The new orders required spaces that allowed lay-women to live and work within the convent walls but without disrupting the real and imagined fabric of monastic traditions - spaces that were able to synthesise contemporary domestic, industrial and institutional architecture with the medieval cloister. The demanding specifications for these highly innovative and complex spaces were drawn up, overwhelmingly, by nuns.
My work aims to uncover the extent of nuns’ contributions to convent building; from patronage and design, to decoration, maintenance, project managing and manual labour. My thesis argues that, as semi-autonomous, female-governed communities, religious orders provided unprecedented opportunities for women to undertake (at every level) their own building projects - ventures that were as culturally anomalous in 1940 as they had been in 1830. Convents were not the egalitarian spaces of feminist Utopian fiction, however, and in exploring the gendered identity of these buildings, my work reveals the ways in which their architecture facilitated the containment, segregation and discipline of and by women, with uncompromising efficiency.
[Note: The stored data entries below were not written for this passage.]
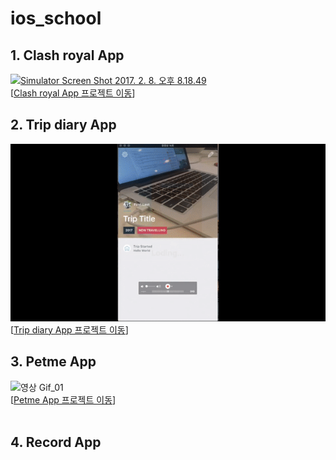 # ios_school

## 1. Clash royal App
<a data-flickr-embed="true" href="https://www.flickr.com/photos/151739610@N03/32657036441/in/datetaken/" title="Simulator Screen Shot 2017. 2. 8. 오후 8.18.49"><img src="https://c1.staticflickr.com/1/684/32657036441_e694ddaec1_z.jpg" width="360" height="640" alt="Simulator Screen Shot 2017. 2. 8. 오후 8.18.49"></a>
<br/>
[[Clash royal App 프로젝트 이동](https://github.com/whalebab86/ios_school/tree/master/Project/ClashRoyale "자판기 프로젝트")]

## 2. Trip diary App
![영상 Gif_01](https://github.com/whalebab86/ios_school/blob/master/etc/trip_diary_01.gif "이미지제목")
<br/>
[[Trip diary App 프로젝트 이동](https://github.com/whalebab86/ios_school/tree/master/Project/CustomTableViewCell "여행다이어리 프로젝트")]

## 3. Petme App
![영상 Gif_01](https://github.com/BaekJinCho/PetmeApp/blob/master/Image/ezgif.com-video-to-gif.gif?raw=true "이미지제목")
<br/>
[[Petme App 프로젝트 이동](https://github.com/BaekJinCho/PetmeApp "펫미 프로젝트")]  
<br/>

## 4. Record App
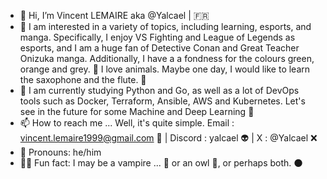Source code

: - 🐰 Hi, I’m Vincent LEMAIRE aka @Yalcael | 🇫🇷
- 💚 I am interested in a variety of topics, including learning, esports, and manga. Specifically, I enjoy VS Fighting and League of Legends as esports, and I am a huge fan of Detective Conan and Great Teacher Onizuka manga. Additionally, I have a a fondness for the colours green, orange and grey. 🧡 I love animals. Maybe one day, I would like to learn the saxophone and the flute. 🎷
- 🧠 I am currently studying Python and Go, as well as a lot of DevOps tools such as Docker, Terraform, Ansible, AWS and Kubernetes. Let's see in the future for some Machine and Deep Learning 🤔
- 📫 How to reach me ... Well, it's quite simple. Email : vincent.lemaire1999@gmail.com 📧 | Discord : yalcael 👽 | X : @Yalcael ❌
- 🫶 Pronouns: he/him
- 🕵️‍♂️ Fun fact: I may be a vampire ... 🧛 or an owl 🦉, or perhaps both. 🌑
<!---
Yalcael/Yalcael is a ✨ special ✨ repository because its `README.md` (this file) appears on your GitHub profile.
You can click the Preview link to take a look at your changes.
--->
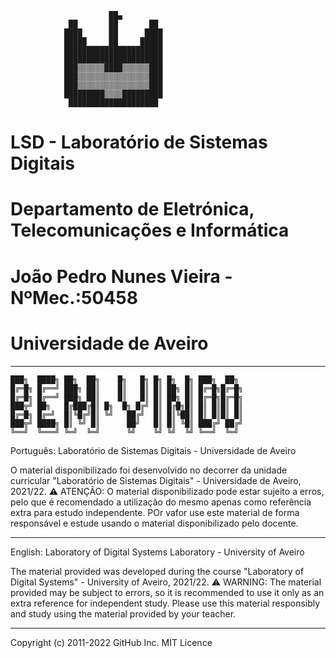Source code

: 
                          ██▄                           
                 ██       ██       ██                  
                ████      ██      ████                 
                █████     ██     █████                 
                ██████████████████████                 
                ██████████████████████                 
                ███▒▒▒▒▒▒████▒▒▒▒▒▒███                 
                ███▒▒▒▒▒▒▒▒▒▒▒▒▒▒▒▒███                 
                ███▒▒▒▒▒▒▒▒▒▒▒▒▒▒▒▒███                 
                █████████▒▒▒▒█████████                 
                 ████████████████████   

# LSD - Laboratório de Sistemas Digitais
# Departamento de Eletrónica, Telecomunicações e Informática
# João Pedro Nunes Vieira - NºMec.:50458
# Universidade de Aveiro
___________________________________________________________________________________________________________________________________________________________
                

    ███╗  ████╗ ██╗  ██╗    █╗   █╗ █╗ █╗  █╗ ███╗  ██╗ 
    █╔═█╗ █╔══╝ ███╗ ██║    █║   █║ █║ ██╗ █║ █╔═█╗█╔═█╗
    █╔═█╗ █╔══╝ ███╗ ██║    █║   █║ █║ ██╗ █║ █╔═█╗█╔═█╗
    ███╦╝ ██╗   █╔███╔█║ █╗  █╗ █╔╝ █║ █╔█╗█║ █║ █║█║ █║
    █╔═█╗ █╔═╝  █║╚█╔╝█║ ╚╝   ██╔╝  █║ █║╚██║ █║ █║█║ █║
    ███╦╝ ████╗ █║ ╚╝ █║      ██╝   █║ █║ ╚█║ ███╔╝ ██╔╝
    ╚══╝  ╚═══╝ ╚═╝  ╚═╝      ╚╝    ╚╝ ╚╝  ╚╝ ╚══╝  ╚═╝ 



Português: 
Laboratório de Sistemas Digitais - Universidade de Aveiro

  O material disponibilizado foi desenvolvido no decorrer da unidade curricular "Laboratório de Sistemas Digitais" - Universidade de Aveiro, 2021/22. 
  ⚠️ ATENÇÃO: O material disponibilizado pode estar sujeito a erros, pelo que é recomendado a utilização do mesmo apenas como referência extra para estudo independente. POr vafor use este material de forma responsável e estude usando o material disponibilizado pelo docente.

___________________________________________________________________________________________________________________________________________________________
English: 
Laboratory of Digital Systems Laboratory - University of Aveiro

  The material provided was developed during the course "Laboratory of Digital Systems" - University of Aveiro, 2021/22.
  ⚠️ WARNING: The material provided may be subject to errors, so it is recommended to use it only as an extra reference for independent study. Please use this material responsibly and study using the material provided by your teacher.

___________________________________________________________________________________________________________________________________________________________

Copyright (c) 2011-2022 GitHub Inc.
MIT Licence
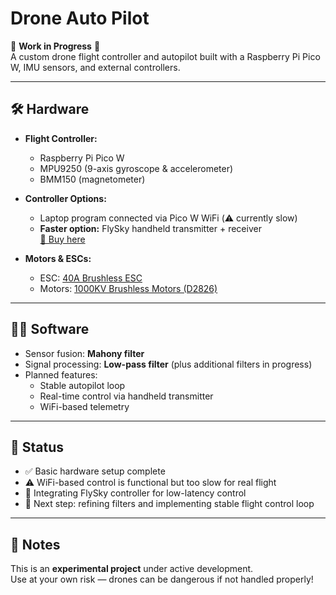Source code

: # Drone Auto Pilot

🚧 **Work in Progress** 🚧  
A custom drone flight controller and autopilot built with a Raspberry Pi Pico W, IMU sensors, and external controllers.  

---

## 🛠️ Hardware

- **Flight Controller:**  
  - Raspberry Pi Pico W  
  - MPU9250 (9-axis gyroscope & accelerometer)  
  - BMM150 (magnetometer)  

- **Controller Options:**  
  - Laptop program connected via Pico W WiFi (⚠️ currently slow)  
  - **Faster option:** FlySky handheld transmitter + receiver  
    [🔗 Buy here](https://www.aliexpress.com/item/1005006102515851.html?src=google&pdp_npi=4%40dis!SEK!1544.88!478.92!!!!!%40!12000035754793147!ppc!!!)  

- **Motors & ESCs:**  
  - ESC: [40A Brushless ESC](https://rcdrone.top/sv/products/40a-brushless-esc-speed-controller)  
  - Motors: [1000KV Brushless Motors (D2826)](https://fyndiq.se/produkt/borstlos-motor-d2826-med-adapter-ersattningsmotor-for-rc-flygplan-1000kv-96d02990da3c41fd/)  

---

## 🧑‍💻 Software

- Sensor fusion: **Mahony filter**  
- Signal processing: **Low-pass filter** (plus additional filters in progress)  
- Planned features:  
  - Stable autopilot loop  
  - Real-time control via handheld transmitter  
  - WiFi-based telemetry  

---

## 📌 Status

- ✅ Basic hardware setup complete  
- ⚠️ WiFi-based control is functional but too slow for real flight  
- 🔄 Integrating FlySky controller for low-latency control  
- 🚀 Next step: refining filters and implementing stable flight control loop  

---

## 📖 Notes

This is an **experimental project** under active development.  
Use at your own risk — drones can be dangerous if not handled properly!  
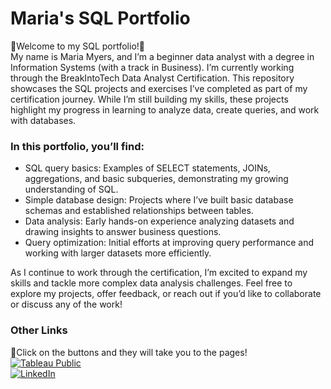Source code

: # Maria's SQL Portfolio </br>
🌊Welcome to my SQL portfolio!🌊 </br>
My name is Maria Myers, and I’m a beginner data analyst with a degree in Information Systems (with a track in Business). I’m currently working through the BreakIntoTech Data Analyst Certification. This repository showcases the SQL projects and exercises I’ve completed as part of my certification journey. While I’m still building my skills, these projects highlight my progress in learning to analyze data, create queries, and work with databases. </br>

### In this portfolio, you’ll find: </br>

- SQL query basics: Examples of SELECT statements, JOINs, aggregations, and basic subqueries, demonstrating my growing understanding of SQL. </br>
- Simple database design: Projects where I’ve built basic database schemas and established relationships between tables. </br>
- Data analysis: Early hands-on experience analyzing datasets and drawing insights to answer business questions. </br>
- Query optimization: Initial efforts at improving query performance and working with larger datasets more efficiently. </br>

As I continue to work through the certification, I’m excited to expand my skills and tackle more complex data analysis challenges. Feel free to explore my projects, offer feedback, or reach out if you’d like to collaborate or discuss any of the work! </br>

### Other Links </br>
🔮Click on the buttons and they will take you to the pages! </br>
[![Tableau Public](https://img.shields.io/badge/Tableau-%2301B0F1.svg?style=for-the-badge&logo=tableau&logoColor=white)](https://public.tableau.com/app/profile/maria.myers/vizzes) </br>
[![LinkedIn](https://img.shields.io/badge/linkedin-%230077B5.svg?style=for-the-badge&logo=linkedin&logoColor=white)](https://www.linkedin.com/in/maria-myers-towson2023/)


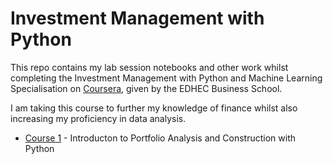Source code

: # Investment Management with Python

This repo contains my lab session notebooks and other work whilst completing the Investment Management with Python and Machine Learning Specialisation on [Coursera](https://www.coursera.org/specializations/investment-management-python-machine-learning), given by the EDHEC Business School.

I am taking this course to further my knowledge of finance whilst also increasing my proficiency in data analysis.

- [Course 1](https://github.com/hideonmog/Investment-Management-with-Python/tree/main/Course-01) - Introducton to Portfolio Analysis and Construction with Python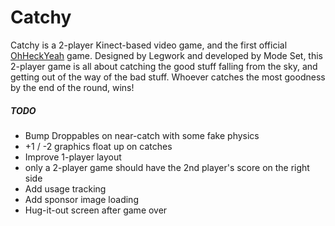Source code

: # Catchy

Catchy is a 2-player Kinect-based video game, and the first official [OhHeckYeah](http://ohheckyeah.com) game. Designed by Legwork and developed by Mode Set, this 2-player game is all about catching the good stuff falling from the sky, and getting out of the way of the bad stuff. Whoever catches the most goodness by the end of the round, wins!

##### TODO

* Bump Droppables on near-catch with some fake physics
* +1 / -2 graphics float up on catches
* Improve 1-player layout
* only a 2-player game should have the 2nd player's score on the right side
* Add usage tracking
* Add sponsor image loading
* Hug-it-out screen after game over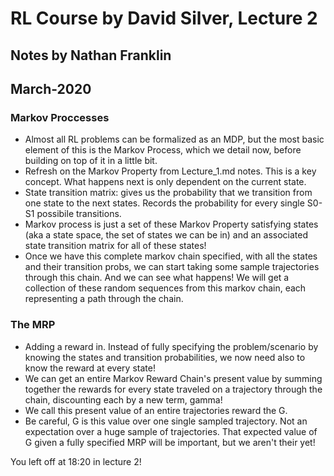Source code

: # RL Course by David Silver, Lecture 2
## Notes by Nathan Franklin
## March-2020

### Markov Proccesses 
- Almost all RL problems can be formalized as an MDP, but the most basic element of this is the Markov Process,
which we detail now, before building on top of it in a little bit.
- Refresh on the Markov Property from Lecture_1.md notes. This is a key concept.
What happens next is only dependent on the current state.
- State transition matrix: gives us the probability that we transition from one state to the next states.
Records the probability for every single S0-S1 possibile transitions.
- Markov process is just a set of these Markov Property satisfying states (aka a state space, the set of states we can be in)
and an associated state transition matrix for all of these states!
- Once we have this complete markov chain specified, with all the states and their transition probs, we can start taking
some sample trajectories through this chain. And we can see what happens! We will get a collection of these random
sequences from this markov chain, each representing a path through the chain.

### The MRP
- Adding a reward in. Instead of fully specifying the problem/scenario by knowing the states and transition probabilities, 
we now need also to know the reward at every state!
- We can get an entire Markov Reward Chain's present value by summing together the rewards for every state traveled
on a trajectory through the chain, discounting each by a new term, gamma!
- We call this present value of an entire trajectories reward the G.
- Be careful, G is this value over one single sampled trajectory. Not an expectation over a huge sample of trajectories. 
That expected value of G given a fully specified MRP will be important, but we aren't their yet!

You left off at 18:20 in lecture 2!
My methodology seeks, at a micro–level, a language that accounts for the extraordinary role of nuns in convent building and, more broadly, to politicise the role of women as designers and builders of the historic landscape. My readings of convent buildings and primary source material are made, self-consciously, through the lens of feminist discourses both in and beyond the discipline of architectural history and aim to refocus critical approaches from the past and present.
Biography
Kate Jordan’s first degree was in History at the University of Sussex and she completed a Masters in Historic Building conservation at the University of Portsmouth. She has worked for Brighton and Hove City Council’s Conservation and Design team and has published articles and given papers on the representation of diverse traditions in building conservation and architectural history.